• **Exercise description**
Given the entries that follow, write out exactly the lines starting at the one containing "7. Source the" and ending at the one containing "9. Start the", both ends included, and only those.

• **Records for the exercise**

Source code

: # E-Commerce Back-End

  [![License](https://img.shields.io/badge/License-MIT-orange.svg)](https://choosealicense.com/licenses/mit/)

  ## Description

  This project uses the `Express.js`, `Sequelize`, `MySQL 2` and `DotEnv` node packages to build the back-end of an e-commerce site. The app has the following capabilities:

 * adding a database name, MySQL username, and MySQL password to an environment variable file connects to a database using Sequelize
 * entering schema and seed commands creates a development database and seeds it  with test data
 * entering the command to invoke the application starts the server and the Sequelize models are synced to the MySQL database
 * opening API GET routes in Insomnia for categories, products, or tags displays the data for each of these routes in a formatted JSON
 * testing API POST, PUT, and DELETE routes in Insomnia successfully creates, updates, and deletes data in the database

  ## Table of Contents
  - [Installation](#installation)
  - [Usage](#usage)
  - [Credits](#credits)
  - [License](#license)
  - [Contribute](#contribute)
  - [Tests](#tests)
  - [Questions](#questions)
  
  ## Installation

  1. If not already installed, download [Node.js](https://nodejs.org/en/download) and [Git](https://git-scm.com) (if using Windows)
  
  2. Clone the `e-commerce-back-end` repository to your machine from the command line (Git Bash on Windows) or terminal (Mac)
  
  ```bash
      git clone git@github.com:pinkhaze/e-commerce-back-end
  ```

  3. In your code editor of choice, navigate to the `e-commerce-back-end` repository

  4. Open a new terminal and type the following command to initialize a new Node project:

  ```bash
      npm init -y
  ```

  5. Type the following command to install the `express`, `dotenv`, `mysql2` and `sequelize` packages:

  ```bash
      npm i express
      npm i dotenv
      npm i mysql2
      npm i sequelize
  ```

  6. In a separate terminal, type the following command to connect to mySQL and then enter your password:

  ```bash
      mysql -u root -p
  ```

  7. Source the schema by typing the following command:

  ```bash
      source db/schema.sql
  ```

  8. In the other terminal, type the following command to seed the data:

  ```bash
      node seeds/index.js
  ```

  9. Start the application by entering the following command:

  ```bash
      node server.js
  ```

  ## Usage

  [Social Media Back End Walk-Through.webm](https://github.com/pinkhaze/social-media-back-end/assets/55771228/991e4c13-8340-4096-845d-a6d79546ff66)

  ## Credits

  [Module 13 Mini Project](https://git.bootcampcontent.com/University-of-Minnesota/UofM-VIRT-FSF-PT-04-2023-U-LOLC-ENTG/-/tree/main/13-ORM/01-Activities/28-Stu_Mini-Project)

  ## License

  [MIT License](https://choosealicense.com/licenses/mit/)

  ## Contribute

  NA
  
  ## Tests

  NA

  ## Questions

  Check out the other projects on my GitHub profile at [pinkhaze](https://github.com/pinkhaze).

• **Your response**
  7. Source the schema by typing the following command:

  ```bash
      source db/schema.sql
  ```

  8. In the other terminal, type the following command to seed the data:

  ```bash
      node seeds/index.js
  ```

  9. Start the application by entering the following command:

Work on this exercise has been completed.